The Hidden Footprint of “Invisible” Intelligence
AI, water, energy, and what it means to be a good neighbor in a warming world.
If you’ve ever typed a prompt into ChatGPT or watched an image bloom from a handful of words, it can feel like magic: clean, quiet, weightless.
But “digital” doesn’t mean immaterial.
Under every AI interaction is a physical reality—data centers, servers, cooling systems, power plants, transmission lines, and supply chains. And as the world races to build more AI capability, the environmental conversation has sharpened into two very earthy questions:
- How much electricity does this take?
- How much water does this drink?
Let’s walk through the most common claims, correct what needs correcting, and then look at what OpenAI, Google, Microsoft, and the industry are doing to reduce the impact—and how soon improvements may realistically arrive.
1) “AI is harmful to the environment because of data centers.”
Verdict: Broadly valid, but details matter.
MIT summarizes the core issue well: training and running large generative AI models requires substantial electricity, and significant water can be used to cool the hardware; manufacturing and transporting specialized hardware adds indirect impact, too. (MIT News)
The “cloud” has a body. It’s steel and circuitry, coolant lines and backup generators, and the rivers and power plants that keep it all from overheating.The important nuance: not all AI is equally expensive. A tiny model running on-device is a different creature than a frontier model served at global scale from hyperscale data centers. The footprint varies dramatically by where the data center is (grid cleanliness, water availability, climate, cooling design).
2) Energy use & carbon: checking the biggest claims
Claim A: “Data centers used 4% of total U.S. electricity in 2023.”
Verdict: Close, but the best-cited number is 2024, not 2023.
Pew (drawing on IEA estimates) reports U.S. data centers consumed 183 TWh in 2024, described as “more than 4%” of total U.S. electricity use. (Pew Research Center)
Claim B: “It will jump to 7–12% in the next three years.”
Verdict: Plausible range, but scenario-dependent.

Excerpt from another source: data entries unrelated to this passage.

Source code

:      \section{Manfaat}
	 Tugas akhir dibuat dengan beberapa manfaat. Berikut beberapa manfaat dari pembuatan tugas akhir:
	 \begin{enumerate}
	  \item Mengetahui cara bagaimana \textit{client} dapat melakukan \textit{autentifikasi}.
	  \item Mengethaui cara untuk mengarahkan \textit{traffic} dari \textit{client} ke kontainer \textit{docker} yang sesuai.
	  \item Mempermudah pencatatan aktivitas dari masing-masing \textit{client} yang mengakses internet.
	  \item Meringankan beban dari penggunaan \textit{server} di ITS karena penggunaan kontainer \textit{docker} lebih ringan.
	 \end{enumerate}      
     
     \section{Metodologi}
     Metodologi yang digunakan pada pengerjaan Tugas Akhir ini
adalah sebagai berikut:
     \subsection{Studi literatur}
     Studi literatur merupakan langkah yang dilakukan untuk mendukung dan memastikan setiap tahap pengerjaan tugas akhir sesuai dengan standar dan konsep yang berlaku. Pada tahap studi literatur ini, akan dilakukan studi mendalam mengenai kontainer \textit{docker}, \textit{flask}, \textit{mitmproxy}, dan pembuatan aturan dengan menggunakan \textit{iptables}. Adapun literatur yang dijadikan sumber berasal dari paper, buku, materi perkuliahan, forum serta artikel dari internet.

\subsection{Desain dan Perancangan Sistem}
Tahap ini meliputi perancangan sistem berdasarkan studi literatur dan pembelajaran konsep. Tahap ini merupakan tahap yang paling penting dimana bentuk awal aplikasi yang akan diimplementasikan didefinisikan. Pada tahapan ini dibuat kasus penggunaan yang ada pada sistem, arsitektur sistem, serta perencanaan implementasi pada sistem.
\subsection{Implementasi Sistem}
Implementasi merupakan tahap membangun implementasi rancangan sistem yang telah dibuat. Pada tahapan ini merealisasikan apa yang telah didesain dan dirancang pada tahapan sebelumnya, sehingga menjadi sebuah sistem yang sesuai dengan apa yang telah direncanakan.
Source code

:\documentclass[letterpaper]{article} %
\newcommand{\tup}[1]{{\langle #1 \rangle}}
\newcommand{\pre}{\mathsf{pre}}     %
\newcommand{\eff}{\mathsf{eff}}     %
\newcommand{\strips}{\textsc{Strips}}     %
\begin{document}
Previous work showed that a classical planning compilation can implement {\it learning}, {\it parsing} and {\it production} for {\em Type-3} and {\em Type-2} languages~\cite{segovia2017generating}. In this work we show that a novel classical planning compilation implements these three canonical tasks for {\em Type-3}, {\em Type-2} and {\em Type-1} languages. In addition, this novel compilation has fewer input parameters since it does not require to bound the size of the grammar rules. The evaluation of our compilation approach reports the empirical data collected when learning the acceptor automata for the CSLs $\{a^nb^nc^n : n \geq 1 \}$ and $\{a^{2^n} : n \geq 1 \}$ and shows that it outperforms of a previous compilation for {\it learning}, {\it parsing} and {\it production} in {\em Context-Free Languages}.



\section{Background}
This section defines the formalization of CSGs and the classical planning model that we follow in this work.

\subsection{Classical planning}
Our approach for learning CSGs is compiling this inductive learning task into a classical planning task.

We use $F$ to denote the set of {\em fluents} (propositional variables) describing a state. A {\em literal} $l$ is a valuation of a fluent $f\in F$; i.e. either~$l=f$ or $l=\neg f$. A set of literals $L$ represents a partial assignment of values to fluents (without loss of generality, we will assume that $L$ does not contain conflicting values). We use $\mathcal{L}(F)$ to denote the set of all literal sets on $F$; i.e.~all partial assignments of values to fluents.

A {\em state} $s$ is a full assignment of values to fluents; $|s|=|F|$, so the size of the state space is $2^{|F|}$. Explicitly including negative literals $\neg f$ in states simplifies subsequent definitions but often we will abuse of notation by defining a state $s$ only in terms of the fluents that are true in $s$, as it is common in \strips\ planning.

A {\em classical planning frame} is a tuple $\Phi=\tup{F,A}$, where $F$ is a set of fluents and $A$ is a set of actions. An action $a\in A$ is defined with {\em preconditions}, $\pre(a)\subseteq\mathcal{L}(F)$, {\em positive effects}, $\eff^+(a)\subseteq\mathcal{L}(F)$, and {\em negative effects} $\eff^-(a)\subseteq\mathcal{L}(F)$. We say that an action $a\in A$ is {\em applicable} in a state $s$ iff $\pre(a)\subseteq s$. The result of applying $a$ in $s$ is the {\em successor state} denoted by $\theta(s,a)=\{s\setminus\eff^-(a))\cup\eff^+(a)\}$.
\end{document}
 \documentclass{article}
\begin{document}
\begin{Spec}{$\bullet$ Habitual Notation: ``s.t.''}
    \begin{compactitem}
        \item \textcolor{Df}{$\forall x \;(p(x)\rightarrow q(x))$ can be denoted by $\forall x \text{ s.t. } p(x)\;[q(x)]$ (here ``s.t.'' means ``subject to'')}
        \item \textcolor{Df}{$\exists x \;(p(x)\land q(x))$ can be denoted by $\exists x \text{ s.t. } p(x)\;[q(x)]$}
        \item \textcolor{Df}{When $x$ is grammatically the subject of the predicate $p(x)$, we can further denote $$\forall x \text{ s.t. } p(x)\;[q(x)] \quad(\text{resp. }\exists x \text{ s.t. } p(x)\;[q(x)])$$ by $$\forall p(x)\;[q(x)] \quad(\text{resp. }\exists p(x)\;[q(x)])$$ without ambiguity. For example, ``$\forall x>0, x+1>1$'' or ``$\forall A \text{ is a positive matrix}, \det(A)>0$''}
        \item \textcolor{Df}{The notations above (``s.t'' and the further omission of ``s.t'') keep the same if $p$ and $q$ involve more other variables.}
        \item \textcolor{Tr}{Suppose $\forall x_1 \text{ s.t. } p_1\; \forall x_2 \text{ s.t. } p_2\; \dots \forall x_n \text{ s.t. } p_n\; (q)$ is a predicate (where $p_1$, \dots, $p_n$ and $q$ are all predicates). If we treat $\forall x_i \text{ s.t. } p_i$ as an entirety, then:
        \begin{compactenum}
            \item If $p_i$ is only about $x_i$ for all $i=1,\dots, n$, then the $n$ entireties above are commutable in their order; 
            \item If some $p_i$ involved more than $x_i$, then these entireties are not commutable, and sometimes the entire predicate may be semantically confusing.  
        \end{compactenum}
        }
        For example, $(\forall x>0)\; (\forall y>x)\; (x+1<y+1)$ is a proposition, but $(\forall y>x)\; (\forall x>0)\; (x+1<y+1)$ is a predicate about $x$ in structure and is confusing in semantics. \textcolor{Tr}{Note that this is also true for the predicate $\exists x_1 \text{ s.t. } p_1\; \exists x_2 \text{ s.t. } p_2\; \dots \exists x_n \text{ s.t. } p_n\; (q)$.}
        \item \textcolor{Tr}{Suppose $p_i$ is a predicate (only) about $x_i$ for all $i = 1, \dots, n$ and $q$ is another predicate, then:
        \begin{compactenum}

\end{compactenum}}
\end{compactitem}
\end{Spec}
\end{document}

Some projections place data centers into high single digits or low double digits later this decade, especially if AI buildout continues at current speed. (Pew Research Center)
Timber & Ink rule: present these numbers as scenarios, not promises.
Claim C: “A generative AI query uses 4–5x the energy of a typical search.”
Verdict: The “multiple times higher” idea is supported; exact multipliers vary.
Some commonly cited estimates compare a web search (~0.3 Wh) to an LLM request (~2.9 Wh), implying a several-fold difference. These are averages; real usage depends on model size, response length, caching, and serving efficiency. (Epoch AI)
Claim D: “Training one large AI model emits as much carbon as five American cars over their lifetimes.”
Verdict: Often repeated, frequently misunderstood or overgeneralized.
This line traces back to a widely-cited 2019 UMass Amherst analysis (popularized in multiple summaries) and then spread as a shorthand. But even Google has noted that “five cars” has been misapplied in later retellings, and results vary dramatically depending on grid mix, hardware, and method. (Google Research Blog)
The right way to say it is slower: impact varies—sometimes wildly—depending on the power source, the cooling design, and the efficiency of the serving stack.3) Water use: checking the “AI is thirsty” claims
Claim A: “A single large data center can use up to 5 million gallons of water per day.”
Verdict: Possible for large facilities, but not typical.
Water use varies greatly by cooling system, climate, and load. EESI summarizes that water use at scale is substantial and growing, and the footprint can include both direct cooling and indirect water tied to electricity generation. (EESI)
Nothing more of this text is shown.